Iroquois - Algonkian for “rattlesnakes.” Their own name, “audenosaunee,” means “People of the
Long House.”
Ojibwa - (Ojibway, Ojibwe, and Chippewa) means “puckered up” and refers to the stitching on moccasins. Originally, these First Nation people were known as Anishinabe, which means “real people.”
Sioux was short for the Ojibwa term “nadouessiox,” meaning “adders.” The oldest primary designations are Lakoda or Dakota, which are variant terms for “allies.”
- Another name for the Great Law of Peace is The Great Binding Law.
- The biggest of the long houses could be about twenty meters by one hundred meters (sixty feet wide by over three hundred feet long).

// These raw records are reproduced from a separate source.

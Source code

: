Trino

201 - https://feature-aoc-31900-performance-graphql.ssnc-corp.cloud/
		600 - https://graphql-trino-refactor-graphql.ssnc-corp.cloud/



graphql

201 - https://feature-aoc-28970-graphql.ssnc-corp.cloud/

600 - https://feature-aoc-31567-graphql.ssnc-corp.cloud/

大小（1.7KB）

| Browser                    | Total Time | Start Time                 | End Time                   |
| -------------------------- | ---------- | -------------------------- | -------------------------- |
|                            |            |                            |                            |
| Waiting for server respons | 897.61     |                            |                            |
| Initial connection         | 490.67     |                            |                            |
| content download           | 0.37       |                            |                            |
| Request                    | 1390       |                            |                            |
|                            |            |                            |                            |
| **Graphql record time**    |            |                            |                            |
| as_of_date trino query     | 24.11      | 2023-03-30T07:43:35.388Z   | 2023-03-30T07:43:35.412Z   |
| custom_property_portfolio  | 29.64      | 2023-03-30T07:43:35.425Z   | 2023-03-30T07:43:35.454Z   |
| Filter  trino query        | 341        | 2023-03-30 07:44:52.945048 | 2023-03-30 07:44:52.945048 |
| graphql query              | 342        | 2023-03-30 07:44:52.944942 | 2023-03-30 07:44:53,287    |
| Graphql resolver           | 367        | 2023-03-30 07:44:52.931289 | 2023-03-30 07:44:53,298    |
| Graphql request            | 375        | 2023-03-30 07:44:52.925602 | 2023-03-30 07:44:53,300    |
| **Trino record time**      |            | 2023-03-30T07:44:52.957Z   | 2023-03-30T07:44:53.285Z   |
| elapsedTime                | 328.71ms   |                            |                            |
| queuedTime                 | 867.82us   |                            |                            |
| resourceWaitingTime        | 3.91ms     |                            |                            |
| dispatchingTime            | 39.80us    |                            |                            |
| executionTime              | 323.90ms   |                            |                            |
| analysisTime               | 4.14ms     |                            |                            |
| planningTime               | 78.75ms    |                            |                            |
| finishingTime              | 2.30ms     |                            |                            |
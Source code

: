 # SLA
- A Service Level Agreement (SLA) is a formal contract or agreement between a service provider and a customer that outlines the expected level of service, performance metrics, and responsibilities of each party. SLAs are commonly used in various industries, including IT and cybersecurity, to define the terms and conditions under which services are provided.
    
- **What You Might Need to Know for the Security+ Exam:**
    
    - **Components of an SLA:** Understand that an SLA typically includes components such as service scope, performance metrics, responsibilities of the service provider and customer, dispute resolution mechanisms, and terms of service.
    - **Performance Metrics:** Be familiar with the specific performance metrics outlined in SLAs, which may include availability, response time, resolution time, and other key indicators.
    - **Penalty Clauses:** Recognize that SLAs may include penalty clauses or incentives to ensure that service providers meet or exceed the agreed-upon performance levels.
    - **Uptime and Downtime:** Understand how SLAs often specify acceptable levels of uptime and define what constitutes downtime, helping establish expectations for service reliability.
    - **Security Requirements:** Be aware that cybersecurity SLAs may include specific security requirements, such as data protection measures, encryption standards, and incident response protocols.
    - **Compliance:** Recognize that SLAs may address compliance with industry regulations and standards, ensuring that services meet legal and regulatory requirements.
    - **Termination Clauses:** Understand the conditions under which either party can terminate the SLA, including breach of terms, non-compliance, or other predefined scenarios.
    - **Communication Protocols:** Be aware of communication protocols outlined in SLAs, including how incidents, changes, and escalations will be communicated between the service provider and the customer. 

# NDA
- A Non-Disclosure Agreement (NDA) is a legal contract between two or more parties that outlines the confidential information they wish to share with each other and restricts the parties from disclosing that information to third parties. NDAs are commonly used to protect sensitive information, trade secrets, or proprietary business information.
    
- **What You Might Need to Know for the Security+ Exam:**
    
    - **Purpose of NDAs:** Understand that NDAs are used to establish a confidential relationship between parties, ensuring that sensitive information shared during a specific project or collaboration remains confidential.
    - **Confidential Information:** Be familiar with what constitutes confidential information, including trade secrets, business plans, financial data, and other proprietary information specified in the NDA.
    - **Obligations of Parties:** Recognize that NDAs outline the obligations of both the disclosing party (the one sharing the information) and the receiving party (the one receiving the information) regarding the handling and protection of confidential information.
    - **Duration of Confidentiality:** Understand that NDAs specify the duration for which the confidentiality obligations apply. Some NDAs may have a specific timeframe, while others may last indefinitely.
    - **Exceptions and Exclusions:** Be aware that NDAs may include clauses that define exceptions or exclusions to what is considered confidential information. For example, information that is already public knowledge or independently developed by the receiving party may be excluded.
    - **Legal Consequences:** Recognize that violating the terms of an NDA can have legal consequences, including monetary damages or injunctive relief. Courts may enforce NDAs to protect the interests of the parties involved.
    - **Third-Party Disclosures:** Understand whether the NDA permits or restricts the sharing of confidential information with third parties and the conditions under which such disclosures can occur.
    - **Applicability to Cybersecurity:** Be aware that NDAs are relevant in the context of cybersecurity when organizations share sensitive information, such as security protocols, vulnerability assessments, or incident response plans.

- The clans within the Iroquois Confederacy were known as Turtle, Bear, Wolf, Heron, Hawk, Snipe, Beaver, Deer, and Eel.
- The Iroquois Confederacy was divided into houses or, in their own words, "brotherhoods." The elder brothers are the
Mohawk and
Seneca. The younger brothers are the
Oneida,
Cayuga, and, since 1722, the
Tuscarora. The
Onondaga were known as the "Fire keepers." The Seneca and Mohawk confer as a "house," and the Cayuga, Oneidas, and Tuscarora confer in a separate caucus, in a structure similar to that found in upper and lower houses in some parliamentary systems.
- The Mohawk were one of the first of the Iroquois Confederacy to come into contact with Europeans.
- The Oneida were organized into three clans turtle, bear, and wolf.
- Tuscarora became the Sixth Nation of the Iroquois Confederacy in 1722.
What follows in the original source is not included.